The paper also proposes a new power to serve prohibition notices. These are not currently a feature of either the pollution prevention and control (PPC) or waste licensing regimes. Such a notice would prohibit a person from carrying out an activity at any site that is not regulated by way of a permit or exemption. Prohibition could be used in respect of unregulated sites as well as permitted and registered sites where the operator behaves unlawfully.
The new regime would also give regulators new powers to take legal proceedings where they consider that criminal proceedings would be ineffectual because a person has failed to comply with enforcement notices. Similar provisions, allowing the Agency to bring proceedings in the High Court, already apply under PPC. These are to be extended to all waste permitting activities, and will allow proceedings in the Crown Court as well as the High Court.
The paper proposes that courts should be equipped with powers to order a person convicted of a relevant offence to take specified steps to remedy the harm caused. Similar powers already exist under PPC.
Finally, the paper toys with the idea of fixed penalty notices as an alternative to criminal proceedings for regulatory breaches. The Government is looking for consistency with the proposals under its local environmental quality agenda. It suggests that fixed penalty notices might be appropriate for failure to register an exempt activity.
The EU waste framework Directive requires regulators to undertake "appropriate periodic inspections". Under the ELVs and WEEE Directives, inspections must be carried out prior to registering an exemption, and thereafter at least once per year.
However, under waste management licensing there is also statutory guidance which specifies how the Agency's Operator and Pollution Risk Appraisal scheme is to be used in determining inspection frequencies.
The issue is a sensitive one for the Agency, which has found it increasingly difficult to maintain the traditional volume of site inspections. Last year, inspections of licensed waste sites fell by 10% to just over 90,000 (ENDS Report 346, pp 9-10 ).

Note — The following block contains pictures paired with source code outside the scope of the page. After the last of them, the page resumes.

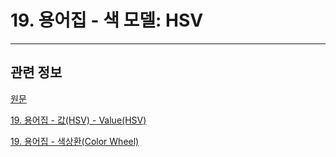 # 19. 용어집 - 색 모델: HSV

*** 

## 관련 정보

[원문](https://docs.gimp.org/2.10/ko/glossary.html#glossary-hsv)

[19. 용어집 - 값(HSV) - Value(HSV)](./19-glossaryx-value_hsv.md)

[19. 용어집 - 색상환(Color Wheel)](./19-glossaryx-color_wheel.md)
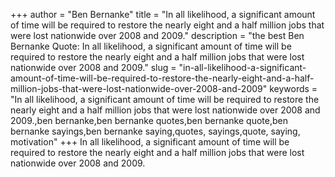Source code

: +++
author = "Ben Bernanke"
title = "In all likelihood, a significant amount of time will be required to restore the nearly eight and a half million jobs that were lost nationwide over 2008 and 2009."
description = "the best Ben Bernanke Quote: In all likelihood, a significant amount of time will be required to restore the nearly eight and a half million jobs that were lost nationwide over 2008 and 2009."
slug = "in-all-likelihood-a-significant-amount-of-time-will-be-required-to-restore-the-nearly-eight-and-a-half-million-jobs-that-were-lost-nationwide-over-2008-and-2009"
keywords = "In all likelihood, a significant amount of time will be required to restore the nearly eight and a half million jobs that were lost nationwide over 2008 and 2009.,ben bernanke,ben bernanke quotes,ben bernanke quote,ben bernanke sayings,ben bernanke saying,quotes, sayings,quote, saying, motivation"
+++
In all likelihood, a significant amount of time will be required to restore the nearly eight and a half million jobs that were lost nationwide over 2008 and 2009.
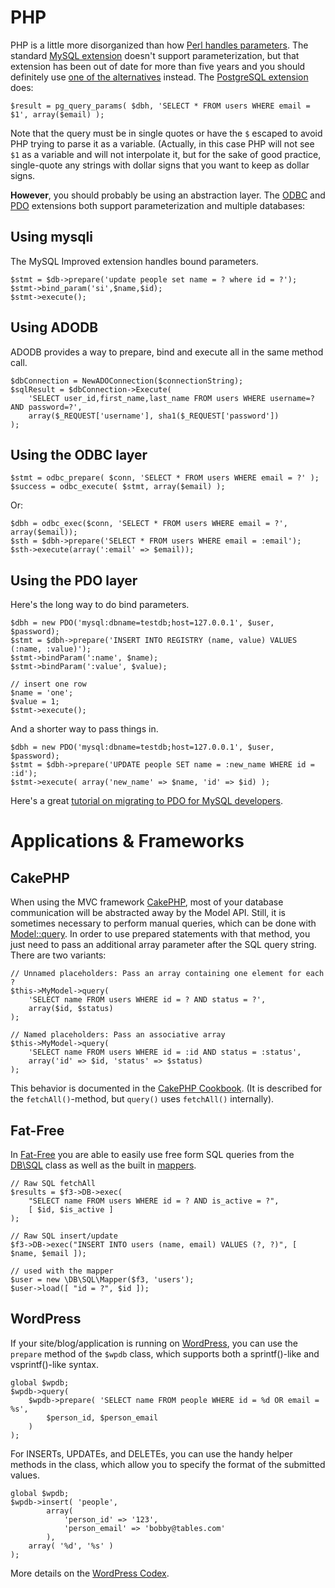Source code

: # PHP

PHP is a little more disorganized than how
[Perl handles parameters](./perl.html).  The standard [MySQL
extension][mysql] doesn't support parameterization, but that extension
has been out of date for more than five years and you should definitely 
use [one of the alternatives][which-mysql] instead. The 
[PostgreSQL extension][pg] does:

    $result = pg_query_params( $dbh, 'SELECT * FROM users WHERE email = $1', array($email) );

Note that the query must be in single quotes or have the `$` escaped
to avoid PHP trying to parse it as a variable.  (Actually, in this
case PHP will not see `$1` as a variable and will not interpolate
it, but for the sake of good practice, single-quote any strings
with dollar signs that you want to keep as dollar signs.

**However**, you should probably be using an abstraction layer.
The [ODBC][odbc] and [PDO][pdo] extensions both support parameterization
and multiple databases:

[mysql]: http://php.net/manual/en/book.mysql.php
[which-mysql]: http://php.net/manual/en/mysqlinfo.api.choosing.php
[pg]: http://www.php.net/manual/en/book.pgsql.php
[odbc]: http://php.net/manual/en/book.uodbc.php
[pdo]: http://www.php.net/manual/en/book.pdo.php

## Using mysqli

The MySQL Improved extension handles bound parameters.

    $stmt = $db->prepare('update people set name = ? where id = ?');
    $stmt->bind_param('si',$name,$id);
    $stmt->execute();

## Using ADODB

ADODB provides a way to prepare, bind and execute all in the same method call.

    $dbConnection = NewADOConnection($connectionString);
    $sqlResult = $dbConnection->Execute(
        'SELECT user_id,first_name,last_name FROM users WHERE username=? AND password=?',
        array($_REQUEST['username'], sha1($_REQUEST['password'])
    );

## Using the ODBC layer

    $stmt = odbc_prepare( $conn, 'SELECT * FROM users WHERE email = ?' );
    $success = odbc_execute( $stmt, array($email) );

Or:

    $dbh = odbc_exec($conn, 'SELECT * FROM users WHERE email = ?', array($email));
    $sth = $dbh->prepare('SELECT * FROM users WHERE email = :email');
    $sth->execute(array(':email' => $email));

## Using the PDO layer

Here's the long way to do bind parameters.

    $dbh = new PDO('mysql:dbname=testdb;host=127.0.0.1', $user, $password);
    $stmt = $dbh->prepare('INSERT INTO REGISTRY (name, value) VALUES (:name, :value)');
    $stmt->bindParam(':name', $name);
    $stmt->bindParam(':value', $value);

    // insert one row
    $name = 'one';
    $value = 1;
    $stmt->execute();

And a shorter way to pass things in.

    $dbh = new PDO('mysql:dbname=testdb;host=127.0.0.1', $user, $password);
    $stmt = $dbh->prepare('UPDATE people SET name = :new_name WHERE id = :id');
    $stmt->execute( array('new_name' => $name, 'id' => $id) );

Here's a great [tutorial on migrating to PDO for MySQL developers](http://wiki.hashphp.org/PDO_Tutorial_for_MySQL_Developers).

# Applications & Frameworks

## CakePHP

When using the MVC framework [CakePHP][cakephp], most of your
database communication will be abstracted away by the Model API.
Still, it is sometimes necessary to perform manual queries, which
can be done with [Model::query][cake-model-query]. In order to use
prepared statements with that method, you just need to pass an
additional array parameter after the SQL query string.  There are
two variants:

    // Unnamed placeholders: Pass an array containing one element for each ?
    $this->MyModel->query(
        'SELECT name FROM users WHERE id = ? AND status = ?',
        array($id, $status)
    );

    // Named placeholders: Pass an associative array
    $this->MyModel->query(
        'SELECT name FROM users WHERE id = :id AND status = :status',
        array('id' => $id, 'status' => $status)
    );

This behavior is documented in the [CakePHP Cookbook][cake-cookbook].
(It is described for the `fetchAll()`-method, but `query()` uses
`fetchAll()` internally).

[cakephp]: http://cakephp.org/
[cake-model-query]: http://api.cakephp.org/class/model#method-Modelquery
[cake-cookbook]: http://book.cakephp.org/2.0/en/models/retrieving-your-data.html#prepared-statements

## Fat-Free

In [Fat-Free][fatfree] you are able to easily use free form SQL queries from the [DB\SQL][fatfree-sql] class as well as the built
in [mappers][fatfree-mappers].

    // Raw SQL fetchAll
    $results = $f3->DB->exec(
        "SELECT name FROM users WHERE id = ? AND is_active = ?",
        [ $id, $is_active ]
    );
    
    // Raw SQL insert/update
    $f3->DB->exec("INSERT INTO users (name, email) VALUES (?, ?)", [ $name, $email ]);

    // used with the mapper
    $user = new \DB\SQL\Mapper($f3, 'users');
    $user->load([ "id = ?", $id ]);

[fatfree]: https://fatfreeframework.com
[fatfree-sql]: https://fatfreeframework.com/3.7/databases
[fatfree-mappers]: https://fatfreeframework.com/3.7/databases#TheSmartSQLORM

## WordPress

If your site/blog/application is running on [WordPress][WP], you
can use the `prepare` method of the `$wpdb` class, which supports
both a sprintf()-like and vsprintf()-like syntax.

    global $wpdb;
    $wpdb->query(
        $wpdb->prepare( 'SELECT name FROM people WHERE id = %d OR email = %s',
            $person_id, $person_email
        )
    );

For INSERTs, UPDATEs, and DELETEs, you can use the handy helper methods in the class, which allow you to specify the format of the submitted values.

    global $wpdb;
    $wpdb->insert( 'people',
            array(
                'person_id' => '123',
                'person_email' => 'bobby@tables.com'
            ),
        array( '%d', '%s' )
    );

More details on the [WordPress Codex][codex].

[WP]: http://wordpress.org/
[codex]: http://codex.wordpress.org/Class_Reference/wpdb
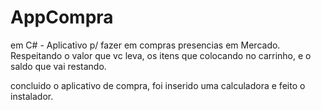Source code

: # AppCompra
em C# - Aplicativo p/ fazer em compras presencias em Mercado. Respeitando o valor que vc leva, os itens que colocando no carrinho, e o saldo que vai restando.

concluido o aplicativo de compra, foi inserido uma calculadora e feito o instalador.
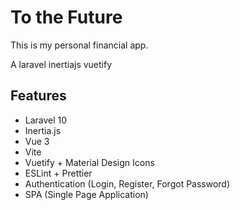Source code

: # To the Future

This is my personal financial app.

A laravel inertiajs vuetify 


## Features

-   Laravel 10
-   Inertia.js
-   Vue 3
-   Vite
-   Vuetify + Material Design Icons
-   ESLint + Prettier
-   Authentication (Login, Register, Forgot Password)
-   SPA (Single Page Application)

For years, the waste sector struggled without data on non-municipal waste production and disposal. Things improved following the Agency's first survey of waste generation, in 1999. The second survey, delayed through lack of funding, is taking place this financial year.

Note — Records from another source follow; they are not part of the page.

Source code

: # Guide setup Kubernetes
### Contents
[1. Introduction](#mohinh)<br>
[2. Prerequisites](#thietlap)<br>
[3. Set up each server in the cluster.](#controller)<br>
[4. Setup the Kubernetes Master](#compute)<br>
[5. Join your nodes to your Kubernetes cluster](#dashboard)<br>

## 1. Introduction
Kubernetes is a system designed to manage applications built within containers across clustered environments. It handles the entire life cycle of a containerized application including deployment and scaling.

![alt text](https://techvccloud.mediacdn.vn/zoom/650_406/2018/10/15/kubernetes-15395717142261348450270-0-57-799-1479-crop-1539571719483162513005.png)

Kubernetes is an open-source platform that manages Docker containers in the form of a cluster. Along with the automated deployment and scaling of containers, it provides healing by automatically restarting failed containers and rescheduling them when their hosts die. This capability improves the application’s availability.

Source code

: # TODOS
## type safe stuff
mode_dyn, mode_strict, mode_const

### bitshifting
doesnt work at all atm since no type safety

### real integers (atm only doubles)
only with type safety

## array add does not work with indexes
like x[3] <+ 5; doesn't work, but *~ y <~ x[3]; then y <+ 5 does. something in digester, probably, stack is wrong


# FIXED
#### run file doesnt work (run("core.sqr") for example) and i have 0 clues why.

Under the new permitting regime, DEFRA notes that such surveys would not be needed if permit holders were required to make periodic returns containing information on the information and quantity of waste received by type, industry and geographical origin.
The paper says that operators with bespoke, generic or simple permits will be required to submit waste records. It asks whether operators of registered exempt facilities should also face reporting requirements.

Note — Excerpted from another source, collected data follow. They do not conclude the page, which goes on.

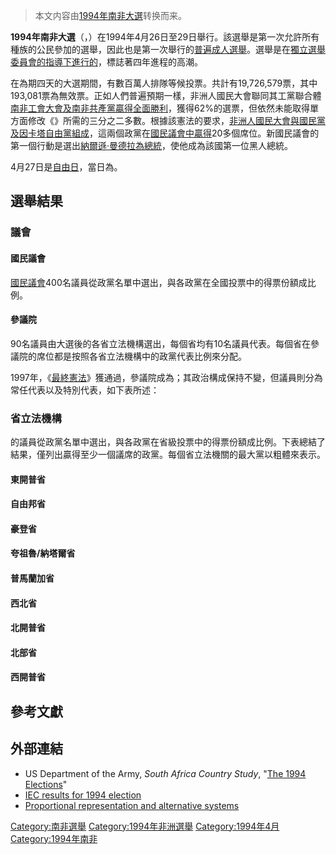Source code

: > 本文内容由[1994年南非大選](https://zh.wikipedia.org/wiki/1994年南非大選)转换而来。


**1994年南非大選**（，）在1994年4月26日至29日舉行。該選舉是第一次允許所有種族的公民參加的選舉，因此也是第一次舉行的[普遍成人選舉](../Page/普遍選舉.md "wikilink")。選舉是在[獨立選舉委員會的指導下進行的](../Page/南非選舉委員會.md "wikilink")，標誌著四年進程的高潮。

在為期四天的大選期間，有數百萬人排隊等候投票。共計有19,726,579票，其中193,081票為無效票。正如人們普遍預期一樣，非洲人國民大會聯同其工黨聯合體[南非工會大會及](https://zh.wikipedia.org/wiki/南非工會大會 "wikilink")[南非共產黨贏得全面勝利](https://zh.wikipedia.org/wiki/南非共產黨 "wikilink")，獲得62%的選票，但依然未能取得單方面修改《》所需的三分之二多數。根據該憲法的要求，[非洲人國民大會與](https://zh.wikipedia.org/wiki/非洲人國民大會 "wikilink")[國民黨及](https://zh.wikipedia.org/wiki/國民黨_\(南非\) "wikilink")[因卡塔自由黨組成](https://zh.wikipedia.org/wiki/因卡塔自由黨 "wikilink")，這兩個政黨在[國民議會中贏得](https://zh.wikipedia.org/wiki/國民議會_\(南非\) "wikilink")20多個席位。新國民議會的第一個行動是選出[納爾遜·曼德拉為](https://zh.wikipedia.org/wiki/納爾遜·曼德拉 "wikilink")[總統](https://zh.wikipedia.org/wiki/南非總統 "wikilink")，使他成為該國第一位黑人總統。

4月27日是[自由日](https://zh.wikipedia.org/wiki/自由日_\(南非\) "wikilink")，當日為。

## 選舉結果

### 議會

#### 國民議會

[國民議會](https://zh.wikipedia.org/wiki/國民議會_\(南非\) "wikilink")400名議員從政黨名單中選出，與各政黨在全國投票中的得票份額成比例。

#### 參議院

90名議員由大選後的各省立法機構選出，每個省均有10名議員代表。每個省在參議院的席位都是按照各省立法機構中的政黨代表比例來分配。

1997年，《[最終憲法](../Page/南非憲法.md "wikilink")》獲通過，參議院成為；其政治構成保持不變，但議員則分為常任代表以及特別代表，如下表所述：

### 省立法機構

的議員從政黨名單中選出，與各政黨在省級投票中的得票份額成比例。下表總結了結果，僅列出贏得至少一個議席的政黨。每個省立法機關的最大黨以粗體來表示。

#### 東開普省

#### 自由邦省

#### 豪登省

#### 夸祖魯/納塔爾省

#### 普馬蘭加省

#### 西北省

#### 北開普省

#### 北部省

#### 西開普省

## 參考文獻

## 外部連結

  - US Department of the Army, *South Africa Country Study*, "[The 1994 Elections](http://countrystudies.us/south-africa/77.htm)"
  - [IEC results for 1994 election](https://web.archive.org/web/20080628132254/http://www.elections.org.za/Elections94.asp)
  - [Proportional representation and alternative systems](https://web.archive.org/web/20080830075911/http://www.uiowa.edu/~electdis/SouthAfrica.htm)

[Category:南非選舉](https://zh.wikipedia.org/wiki/Category:南非選舉 "wikilink") [Category:1994年非洲選舉](https://zh.wikipedia.org/wiki/Category:1994年非洲選舉 "wikilink") [Category:1994年4月](https://zh.wikipedia.org/wiki/Category:1994年4月 "wikilink") [Category:1994年南非](https://zh.wikipedia.org/wiki/Category:1994年南非 "wikilink")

The paper discusses the idea of imposing reporting requirements through regulations rather than by setting permit conditions, as is presently the case. A regulatory approach would ensure consistency in reporting, and would make it easier to set up an electronic data return system.
A discussion paper in the permit review package looks at the options for consultation. On the one hand, there could be an extension of the elaborate consultation procedures already applied by the Agency to "contentious" licences. On the other, codes of practice could be subject to consultation, leaving permit applications for some waste activities to a simple notification procedure.
The paper also questions whether it is appropriate for the Agency to consult
planning authorities on each individual application, given the imminent increase in permitting volume. It proposes leaving the matter to the Agency's discretion.
The paper also proposes that permit modification powers be used to change the range of activities specified in the permit, whereas currently only licence conditions can be modified.
The Agency would also like to acquire powers to modify permits en masse, rather than having to service notices on each licence, as at present.